======== Data to process

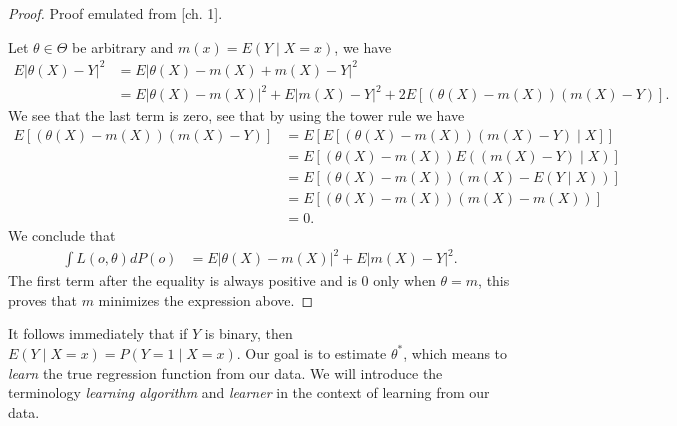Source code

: \documentclass[11pt, a4paper]{article}
\theoremstyle{definition}
\theoremstyle{remark}
\newcommand{\btheta}{\theta}
\begin{document}
\begin{proof}
    Proof emulated from \parencite{gyorfi2002distribution}[ch. 1]. 

    Let $ \btheta \in \Theta $ be arbitrary and $ m(x) = E(Y \mid X = x) $, we have 
    \begin{align*}
        E| \theta(X) - Y |^2 &= E| \theta(X) - m(X) + m(X) - Y |^2 \\
                             &= E| \theta(X) - m(X) |^2 + E| m(X) - Y |^2 + 2 E[ (\theta(X) - m(X))(m(X) - Y) ].
    \end{align*}
    We see that the last term is zero, see that by using the tower rule we have 
    \begin{align*}
        E[ (\theta(X) - m(X))(m(X) - Y) ] &= E[ E[ (\theta(X) - m(X))(m(X) - Y) \mid X] ] \\
                                                       &= E[ (\theta(X) - m(X)) E( (m(X) - Y) \mid X) ] \\
                                                       &= E[ (\theta(X) - m(X)) ( m(X) - E(Y \mid X)) ] \\
                                                       &= E[ (\theta(X) - m(X)) ( m(X) - m(X)) ] \\
                                                       &= 0.
    \end{align*}
    We conclude that
    \begin{align*}
        \int L(o, \theta) d P(o) &= E| \theta(X) - m(X) |^2 + E | m(X) - Y |^2.
    \end{align*}
    The first term after the equality is always positive and is $ 0 $ only when $ \theta = m $, this proves that $ m $ minimizes the expression above. 
\end{proof}
It follows immediately that if $ Y $ is binary, then $ E(Y \mid X = x) = P(Y = 1 \mid X = x) $. Our goal is to estimate $ \btheta^{*} $, which means to \textit{learn} the true regression function from our data. We will introduce the terminology \textit{learning algorithm} and \textit{learner} in the context of learning from our data.  
\end{document}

================

## Assignment
Where a line above contains the string "btheta", copy that line.

## Your response
\newcommand{\btheta}{\theta}
    Let $ \btheta \in \Theta $ be arbitrary and $ m(x) = E(Y \mid X = x) $, we have 
It follows immediately that if $ Y $ is binary, then $ E(Y \mid X = x) = P(Y = 1 \mid X = x) $. Our goal is to estimate $ \btheta^{*} $, which means to \textit{learn} the true regression function from our data. We will introduce the terminology \textit{learning algorithm} and \textit{learner} in the context of learning from our data.  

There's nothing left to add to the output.